Show the companies above these statistics and demand a straight answer?

This has been done before. According to Forbes, “both Shell and Chevron rejected the report's findings and reinforced their commitment to reducing greenhouse gases and addressing climate change.” As private companies, they have also been quite dubious with their expenditure, since they have no obligation to the public to release their spreadsheets, in comparison to say, NASA.

Well, if they are denying it, then the government can impose higher taxes on them?

Unfortunately, they don’t have a mandate to do this. Moreover, many of these companies, like Amazon, find clever loopholes to evade taxes. Last year, Amazon paid $0 in federal taxes, which is less than most of the middle class of America.

So what can you do?

Reading this article, you may have felt quite helpless. I know that when I was researching and gathering data, I did. These are matters of huge companies and powerful governments, not switching off the AC and light or planting a tree. Protests work to a certain extent but no number of voices can match their greed for money. Boycotting might work until you realise that these companies will make money in other brutally creative ways.
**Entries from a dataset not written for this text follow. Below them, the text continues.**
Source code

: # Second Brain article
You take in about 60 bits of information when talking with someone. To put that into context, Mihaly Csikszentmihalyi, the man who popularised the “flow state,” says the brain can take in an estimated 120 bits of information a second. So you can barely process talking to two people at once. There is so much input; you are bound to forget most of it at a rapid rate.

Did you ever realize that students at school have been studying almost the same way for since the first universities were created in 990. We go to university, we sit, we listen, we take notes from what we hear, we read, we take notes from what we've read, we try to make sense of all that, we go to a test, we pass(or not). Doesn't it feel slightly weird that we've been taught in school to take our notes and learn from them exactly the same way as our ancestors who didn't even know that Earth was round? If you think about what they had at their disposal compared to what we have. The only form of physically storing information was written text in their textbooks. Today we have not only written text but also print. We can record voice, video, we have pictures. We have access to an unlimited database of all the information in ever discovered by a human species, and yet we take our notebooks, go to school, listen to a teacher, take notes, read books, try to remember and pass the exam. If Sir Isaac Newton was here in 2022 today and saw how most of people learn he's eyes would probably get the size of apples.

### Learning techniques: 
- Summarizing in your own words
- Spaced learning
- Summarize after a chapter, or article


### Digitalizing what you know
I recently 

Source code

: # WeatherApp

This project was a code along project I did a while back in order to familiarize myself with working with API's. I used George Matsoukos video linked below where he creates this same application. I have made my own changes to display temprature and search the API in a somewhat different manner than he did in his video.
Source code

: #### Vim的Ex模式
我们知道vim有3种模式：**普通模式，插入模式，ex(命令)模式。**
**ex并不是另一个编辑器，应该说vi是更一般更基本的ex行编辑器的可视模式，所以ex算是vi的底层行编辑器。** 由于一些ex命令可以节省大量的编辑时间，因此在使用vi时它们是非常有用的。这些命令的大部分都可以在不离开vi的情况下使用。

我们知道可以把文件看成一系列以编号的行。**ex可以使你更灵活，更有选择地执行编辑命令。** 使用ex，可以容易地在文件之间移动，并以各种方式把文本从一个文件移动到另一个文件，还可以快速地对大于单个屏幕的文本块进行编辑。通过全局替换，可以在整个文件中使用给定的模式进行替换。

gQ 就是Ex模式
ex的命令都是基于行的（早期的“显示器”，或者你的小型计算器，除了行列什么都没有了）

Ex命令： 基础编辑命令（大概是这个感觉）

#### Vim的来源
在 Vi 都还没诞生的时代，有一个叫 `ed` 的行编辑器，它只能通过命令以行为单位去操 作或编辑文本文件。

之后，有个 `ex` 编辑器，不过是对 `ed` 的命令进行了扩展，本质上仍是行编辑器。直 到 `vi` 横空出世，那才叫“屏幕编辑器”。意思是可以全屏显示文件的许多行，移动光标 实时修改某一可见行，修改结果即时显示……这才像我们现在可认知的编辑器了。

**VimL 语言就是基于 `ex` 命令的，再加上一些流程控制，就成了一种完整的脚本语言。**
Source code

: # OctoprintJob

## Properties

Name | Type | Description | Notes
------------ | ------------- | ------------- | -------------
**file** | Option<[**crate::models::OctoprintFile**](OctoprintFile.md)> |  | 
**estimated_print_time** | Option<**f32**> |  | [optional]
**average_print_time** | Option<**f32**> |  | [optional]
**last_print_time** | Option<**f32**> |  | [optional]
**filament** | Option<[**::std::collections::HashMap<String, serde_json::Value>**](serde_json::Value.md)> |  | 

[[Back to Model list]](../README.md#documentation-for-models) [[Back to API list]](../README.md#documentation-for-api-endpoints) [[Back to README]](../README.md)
Here’s the ray of sunshine in a dark room. Here’s what you have to remember. Most countries in the world are democracies, including my home nation of India. Democracies, in theory, are supposed to be powered by their citizens, where the politicians work for the people and not the other way around. While the worldwide implementation of this system has been… subpar, at best, there is only hope when an entire generation of people work together.

The work of a collaborative only starts when one person takes the first step. So, you can start by educating yourself. Our mission at EnvironEarth is making this process slightly easier for you by creating a one-stop hub for you, reducing your research time and guiding you to the right resources. Read articles like this one, but don’t forget to obtain multiple perspectives.

And here’s our most important submission to you. As you approach the age to vote (or are already there), do an immense amount of research on your potential governmental candidates. That is the only way that you can seize back the power that you rightly deserve. A lot of them fund their campaigns using donations from these large companies so that once elected, these companies are repaid their generosity. Matters with oil and gas companies specifically are even more ambiguous, given that humans are terrible at prioritizing the climate crisis. Most politicians push more “urgent” and “human” agendas and engage in lots of bright advertising to win.

So here’s a list of steps you can take:

  • Make sure your candidate has explicitly taken a stance on the climate crisis (preferably, they want to actively solve for it).

  • Seek grassroot-funded candidates.

  • Make sure you understand their backgrounds - all the parties they have associated themselves with, publicly and otherwise.

  • Use your gut instinct! You will most likely be able to separate the genuine politicians from the ones desiring power and status for the sake of their egos rather than your wellbeing.

Works Citated:

Laville, Sandra. “Top Oil Firms Spending Millions Lobbying to Block Climate Change Policies, Says Report.” The Guardian, Guardian News and Media, 22 Mar. 2019, www.theguardian.com/business/2019/mar/22/top-oil-firms-spending-millions-lobbying-to-block-climate-change-policies-says-report.

McCarthy, Niall. “Oil And Gas Giants Spend Millions Lobbying To Block Climate Change Policies [Infographic].” Forbes, Forbes Magazine, 25 Mar. 2019, www.forbes.com/sites/niallmccarthy/2019/03/25/oil-and-gas-giants-spend-millions-lobbying-to-block-climate-change-policies-infographic/.

Community, InfluenceMap. “Summary of Our Results.” InfluenceMap, influencemap.org/page/Measuring-Corporate-Influence-of-Climate-Change-Policy.

Gwynn, Simon. “BP Launches Biggest Global Campaign in a Decade.” Campaign US, 3 Mar. 2020, www.campaignlive.com/article/bp-launches-biggest-global-campaign-decade/1523391.

Locsin, Aurelio. “10 Great Things You Can Buy for $100 Million.” ToughNickel, ToughNickel, 21 Apr. 2020, toughnickel.com/personal-finance/10-Great-Things-to-Buy-for-100-Million-Serious-Money.